# any expats been to Tulum?



## Uecker_seats (Jan 26, 2012)

Has anyone ever been here and would like to supply some feedback? Looking to celebrate my 50th bday this year, and 9-10 Cancun trip sounds good! I'll stay for a week at a all adults AI in the south hotel zone, but wanted to stay in Tulum for a few days. I have never been there it it looks like it would be a good, serene end to a Mexican celebration vacay!
thanks


----------



## Hound Dog (Jan 18, 2009)

Perhaps the nicest beaches on the coast there. The Tulum ruins overlooking the beach are not particularly historically significant but the site is incredible - Maya ruins overlooking a splendid crystal-clear azul sea over a great.white, sugar white sand beach . Unforgettable. The town of Tulum itself, which is inland a bit, is kind of dump but that is not why you choose to go there I presume. Perhaps my favorite part of the Riviera Maya in all of Quintana Roo. As for places to stay, I haven´t been there in about five years and things are always changing there so you are on your own in that regard but the beach lands are very much protected there so you can go for camping on the beach in a rustic setting or go more upscale. It´s up to you. A fabulous place.


----------



## geaaronson (Apr 4, 2013)

Yes, it is my fav as well. I live 2 hours away inland in valladolid and I get to the beach as often as I can. 2 weeks ago I went to Tulum and had a blast as usual. The beach stretches for miles and you can cherry pick the part you wish to bunk out-either near the bar where the hordes congregate or palm trees with none in sight. I´ve beached at Celestun, Sisal, Chuburna, Progresso, Isla Holbox, Isla Mujeres, Cancun and Tulum and the last is my favorite.


----------



## tulum (Feb 20, 2012)

I could never imagine anyone saying the pueblo of Tulum is a dump. I have been to Progreso and there is garbage everywhere except on the Malecone that they clean. Tulum is a real small mexican town and we love walking the streets, seeing families walking everywhere and color and color. I am not into Cancun or Playa. Too commercial.


----------



## mickisue1 (Mar 10, 2012)

Personally, I love the small town feel of the town of Tulum. There are resorts that run the gamut of the AIs you love, Ueker, to little places with palapa roof huts that may or may not have private baths. 
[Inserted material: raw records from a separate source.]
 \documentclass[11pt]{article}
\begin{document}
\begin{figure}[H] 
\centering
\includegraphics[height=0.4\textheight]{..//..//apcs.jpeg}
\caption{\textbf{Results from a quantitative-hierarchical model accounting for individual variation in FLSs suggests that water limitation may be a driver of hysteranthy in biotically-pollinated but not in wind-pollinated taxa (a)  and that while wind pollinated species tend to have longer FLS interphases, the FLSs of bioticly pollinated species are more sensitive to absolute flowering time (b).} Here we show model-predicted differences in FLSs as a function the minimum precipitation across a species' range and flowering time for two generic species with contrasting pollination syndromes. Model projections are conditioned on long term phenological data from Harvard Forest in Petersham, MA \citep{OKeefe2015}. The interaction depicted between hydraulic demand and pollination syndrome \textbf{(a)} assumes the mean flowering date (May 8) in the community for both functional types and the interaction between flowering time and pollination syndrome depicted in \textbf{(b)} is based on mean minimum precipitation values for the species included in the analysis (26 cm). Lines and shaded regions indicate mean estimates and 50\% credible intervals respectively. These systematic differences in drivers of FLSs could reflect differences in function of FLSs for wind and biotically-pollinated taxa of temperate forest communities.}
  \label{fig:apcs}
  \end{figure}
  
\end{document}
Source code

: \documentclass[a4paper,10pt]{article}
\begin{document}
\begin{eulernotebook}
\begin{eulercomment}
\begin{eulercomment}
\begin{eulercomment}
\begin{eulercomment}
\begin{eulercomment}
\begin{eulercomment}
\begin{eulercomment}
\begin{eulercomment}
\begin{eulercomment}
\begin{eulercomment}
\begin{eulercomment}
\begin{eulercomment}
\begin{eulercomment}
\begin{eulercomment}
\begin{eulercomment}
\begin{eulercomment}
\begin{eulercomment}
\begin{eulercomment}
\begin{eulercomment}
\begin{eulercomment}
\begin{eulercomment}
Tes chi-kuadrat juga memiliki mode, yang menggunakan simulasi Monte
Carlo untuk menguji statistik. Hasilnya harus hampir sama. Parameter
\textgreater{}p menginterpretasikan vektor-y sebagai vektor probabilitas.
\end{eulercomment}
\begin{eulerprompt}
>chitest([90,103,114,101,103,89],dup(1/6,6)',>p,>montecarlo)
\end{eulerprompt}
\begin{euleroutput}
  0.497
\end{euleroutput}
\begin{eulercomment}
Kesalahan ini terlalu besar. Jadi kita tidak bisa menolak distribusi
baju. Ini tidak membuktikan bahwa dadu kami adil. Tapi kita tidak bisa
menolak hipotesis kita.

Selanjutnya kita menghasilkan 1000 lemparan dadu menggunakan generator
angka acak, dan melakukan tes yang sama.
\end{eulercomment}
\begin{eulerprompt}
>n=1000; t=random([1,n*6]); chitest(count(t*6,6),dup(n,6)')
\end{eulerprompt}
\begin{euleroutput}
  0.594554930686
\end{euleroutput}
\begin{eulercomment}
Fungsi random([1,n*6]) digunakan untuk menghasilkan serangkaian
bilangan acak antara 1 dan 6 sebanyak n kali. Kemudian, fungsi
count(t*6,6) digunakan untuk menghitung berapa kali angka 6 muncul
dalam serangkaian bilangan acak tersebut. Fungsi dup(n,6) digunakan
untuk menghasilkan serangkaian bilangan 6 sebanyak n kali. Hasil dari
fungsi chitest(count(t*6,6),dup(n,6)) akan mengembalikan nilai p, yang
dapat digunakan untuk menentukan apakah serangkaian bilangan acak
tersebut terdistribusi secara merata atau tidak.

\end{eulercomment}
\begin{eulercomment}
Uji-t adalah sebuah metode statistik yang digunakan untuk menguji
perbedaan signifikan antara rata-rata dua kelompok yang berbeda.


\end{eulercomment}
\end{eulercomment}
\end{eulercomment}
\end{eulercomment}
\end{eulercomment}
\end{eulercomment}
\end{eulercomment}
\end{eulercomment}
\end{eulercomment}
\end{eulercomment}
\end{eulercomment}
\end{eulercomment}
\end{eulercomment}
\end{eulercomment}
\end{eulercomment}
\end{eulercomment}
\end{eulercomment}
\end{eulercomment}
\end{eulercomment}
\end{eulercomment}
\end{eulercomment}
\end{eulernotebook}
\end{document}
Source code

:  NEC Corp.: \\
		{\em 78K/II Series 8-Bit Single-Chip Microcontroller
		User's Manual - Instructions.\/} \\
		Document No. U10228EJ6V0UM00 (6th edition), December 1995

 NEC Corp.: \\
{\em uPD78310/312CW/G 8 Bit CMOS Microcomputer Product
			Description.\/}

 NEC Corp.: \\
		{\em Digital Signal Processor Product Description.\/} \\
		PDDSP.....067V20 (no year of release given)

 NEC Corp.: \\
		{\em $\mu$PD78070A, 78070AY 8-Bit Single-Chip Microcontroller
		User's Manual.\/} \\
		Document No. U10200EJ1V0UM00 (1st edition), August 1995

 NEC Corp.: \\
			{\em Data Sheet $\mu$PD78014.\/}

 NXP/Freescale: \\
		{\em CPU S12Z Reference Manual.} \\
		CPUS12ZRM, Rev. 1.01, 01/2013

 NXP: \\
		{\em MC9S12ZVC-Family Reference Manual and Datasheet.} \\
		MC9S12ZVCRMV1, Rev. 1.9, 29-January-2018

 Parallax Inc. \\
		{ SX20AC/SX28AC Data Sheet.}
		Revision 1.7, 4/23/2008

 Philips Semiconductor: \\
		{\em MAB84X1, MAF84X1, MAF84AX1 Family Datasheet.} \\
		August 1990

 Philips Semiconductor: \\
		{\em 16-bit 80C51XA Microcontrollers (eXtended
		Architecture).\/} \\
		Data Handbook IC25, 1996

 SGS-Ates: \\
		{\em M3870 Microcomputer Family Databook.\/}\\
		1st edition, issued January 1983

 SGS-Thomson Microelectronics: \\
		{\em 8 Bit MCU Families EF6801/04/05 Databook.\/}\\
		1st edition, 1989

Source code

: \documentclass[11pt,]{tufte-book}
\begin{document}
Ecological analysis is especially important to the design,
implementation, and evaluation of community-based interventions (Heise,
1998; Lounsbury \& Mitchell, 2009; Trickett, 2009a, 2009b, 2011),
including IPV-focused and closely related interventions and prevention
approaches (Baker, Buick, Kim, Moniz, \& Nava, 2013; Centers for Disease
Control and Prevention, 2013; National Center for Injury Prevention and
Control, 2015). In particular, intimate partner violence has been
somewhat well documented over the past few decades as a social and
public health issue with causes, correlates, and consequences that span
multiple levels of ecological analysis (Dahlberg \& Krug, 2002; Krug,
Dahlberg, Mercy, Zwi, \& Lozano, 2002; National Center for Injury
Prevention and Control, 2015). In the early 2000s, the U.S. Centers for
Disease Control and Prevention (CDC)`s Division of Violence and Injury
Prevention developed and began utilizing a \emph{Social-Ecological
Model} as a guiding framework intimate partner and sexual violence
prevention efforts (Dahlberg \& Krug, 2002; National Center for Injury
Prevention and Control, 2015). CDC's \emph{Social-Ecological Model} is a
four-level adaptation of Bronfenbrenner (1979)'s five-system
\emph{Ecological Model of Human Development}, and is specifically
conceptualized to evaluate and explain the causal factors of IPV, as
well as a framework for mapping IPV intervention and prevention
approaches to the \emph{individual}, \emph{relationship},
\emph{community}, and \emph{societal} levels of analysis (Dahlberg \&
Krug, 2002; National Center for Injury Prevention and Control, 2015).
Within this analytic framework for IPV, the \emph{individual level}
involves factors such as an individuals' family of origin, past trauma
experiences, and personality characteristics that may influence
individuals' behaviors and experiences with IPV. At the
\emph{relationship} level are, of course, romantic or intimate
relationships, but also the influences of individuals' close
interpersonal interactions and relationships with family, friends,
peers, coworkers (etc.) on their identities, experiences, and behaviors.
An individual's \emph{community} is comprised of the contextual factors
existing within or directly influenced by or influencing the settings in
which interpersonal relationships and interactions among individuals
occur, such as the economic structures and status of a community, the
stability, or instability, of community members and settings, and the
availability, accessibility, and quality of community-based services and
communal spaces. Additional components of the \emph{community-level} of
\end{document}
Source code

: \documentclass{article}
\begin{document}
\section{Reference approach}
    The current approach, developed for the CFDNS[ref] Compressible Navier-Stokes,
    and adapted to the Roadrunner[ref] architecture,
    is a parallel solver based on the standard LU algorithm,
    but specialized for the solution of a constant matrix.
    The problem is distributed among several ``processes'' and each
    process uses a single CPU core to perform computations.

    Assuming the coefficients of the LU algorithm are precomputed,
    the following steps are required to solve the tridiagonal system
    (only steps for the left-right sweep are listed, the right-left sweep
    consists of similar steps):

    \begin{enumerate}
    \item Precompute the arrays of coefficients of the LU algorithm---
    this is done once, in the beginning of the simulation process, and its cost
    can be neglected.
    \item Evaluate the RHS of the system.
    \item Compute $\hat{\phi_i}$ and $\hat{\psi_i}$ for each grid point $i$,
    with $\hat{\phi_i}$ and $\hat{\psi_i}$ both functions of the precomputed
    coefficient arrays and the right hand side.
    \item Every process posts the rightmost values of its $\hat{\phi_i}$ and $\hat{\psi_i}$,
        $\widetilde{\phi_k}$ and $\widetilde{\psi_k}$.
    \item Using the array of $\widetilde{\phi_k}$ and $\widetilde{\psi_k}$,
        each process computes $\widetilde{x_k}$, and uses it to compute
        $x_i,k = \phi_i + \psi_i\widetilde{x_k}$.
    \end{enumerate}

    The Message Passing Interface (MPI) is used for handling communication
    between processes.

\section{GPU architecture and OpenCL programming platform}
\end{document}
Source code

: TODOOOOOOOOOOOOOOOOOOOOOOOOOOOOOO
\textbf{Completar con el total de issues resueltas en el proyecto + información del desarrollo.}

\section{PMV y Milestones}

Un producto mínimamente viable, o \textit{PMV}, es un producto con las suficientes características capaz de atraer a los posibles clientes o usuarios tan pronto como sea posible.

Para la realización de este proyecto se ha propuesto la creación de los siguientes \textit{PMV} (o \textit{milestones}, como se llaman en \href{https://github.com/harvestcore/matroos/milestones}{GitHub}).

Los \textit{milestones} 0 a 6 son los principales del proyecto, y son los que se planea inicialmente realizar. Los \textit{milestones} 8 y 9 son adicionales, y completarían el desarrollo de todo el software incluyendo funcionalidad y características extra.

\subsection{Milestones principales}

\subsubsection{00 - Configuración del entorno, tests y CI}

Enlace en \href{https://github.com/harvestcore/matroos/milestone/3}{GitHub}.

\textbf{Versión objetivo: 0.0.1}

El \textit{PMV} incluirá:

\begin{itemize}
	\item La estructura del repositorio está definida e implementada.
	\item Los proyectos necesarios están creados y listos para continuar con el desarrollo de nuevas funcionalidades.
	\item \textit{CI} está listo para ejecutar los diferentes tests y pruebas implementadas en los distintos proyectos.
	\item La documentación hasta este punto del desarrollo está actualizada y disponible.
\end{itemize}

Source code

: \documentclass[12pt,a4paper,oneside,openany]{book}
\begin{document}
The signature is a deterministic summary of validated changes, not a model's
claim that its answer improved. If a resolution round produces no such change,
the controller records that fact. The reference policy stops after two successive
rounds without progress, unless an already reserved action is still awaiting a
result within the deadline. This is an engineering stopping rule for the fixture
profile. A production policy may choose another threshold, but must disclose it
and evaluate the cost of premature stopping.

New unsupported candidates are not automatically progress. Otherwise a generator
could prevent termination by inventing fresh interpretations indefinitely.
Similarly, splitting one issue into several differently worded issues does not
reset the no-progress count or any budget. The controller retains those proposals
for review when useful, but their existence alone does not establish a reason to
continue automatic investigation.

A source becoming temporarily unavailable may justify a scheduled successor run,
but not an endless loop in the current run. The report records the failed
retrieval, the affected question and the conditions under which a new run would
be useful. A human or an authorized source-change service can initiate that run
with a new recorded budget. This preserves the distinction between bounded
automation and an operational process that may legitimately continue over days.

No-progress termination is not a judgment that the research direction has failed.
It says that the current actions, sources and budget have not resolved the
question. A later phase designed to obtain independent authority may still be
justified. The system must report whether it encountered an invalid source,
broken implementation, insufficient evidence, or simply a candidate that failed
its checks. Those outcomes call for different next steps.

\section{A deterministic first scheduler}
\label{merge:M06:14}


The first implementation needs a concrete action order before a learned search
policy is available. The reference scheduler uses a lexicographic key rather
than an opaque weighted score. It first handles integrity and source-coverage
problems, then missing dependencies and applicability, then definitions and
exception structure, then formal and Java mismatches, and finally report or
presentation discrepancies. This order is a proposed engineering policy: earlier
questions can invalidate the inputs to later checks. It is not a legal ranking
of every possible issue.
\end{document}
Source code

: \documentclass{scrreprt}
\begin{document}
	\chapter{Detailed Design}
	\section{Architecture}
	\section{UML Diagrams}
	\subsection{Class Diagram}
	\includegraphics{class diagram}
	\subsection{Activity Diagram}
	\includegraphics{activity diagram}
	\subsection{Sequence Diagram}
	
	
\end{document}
The people are lovely. If you go in summer, it will be HOT. And HUMID. 

Be sure to take the time to visit some of the historical areas within an hour or so drive, and to experience the exhilaration of swimming in a cenote.


----------



## geaaronson (Apr 4, 2013)

mickisue1 said:


> Personally, I love the small town feel of the town of Tulum. There are resorts that run the gamut of the AIs you love, Ueker, to little places with palapa roof huts that may or may not have private baths.
> 
> The people are lovely. If you go in summer, it will be HOT. And HUMID.
> 
> Be sure to take the time to visit some of the historical areas within an hour or so drive, and to experience the exhilaration of swimming in a cenote.


I visit Tulum one to three times a year. It´s one of my favorite beach haunts. I was there four weeks ago during semana santa. 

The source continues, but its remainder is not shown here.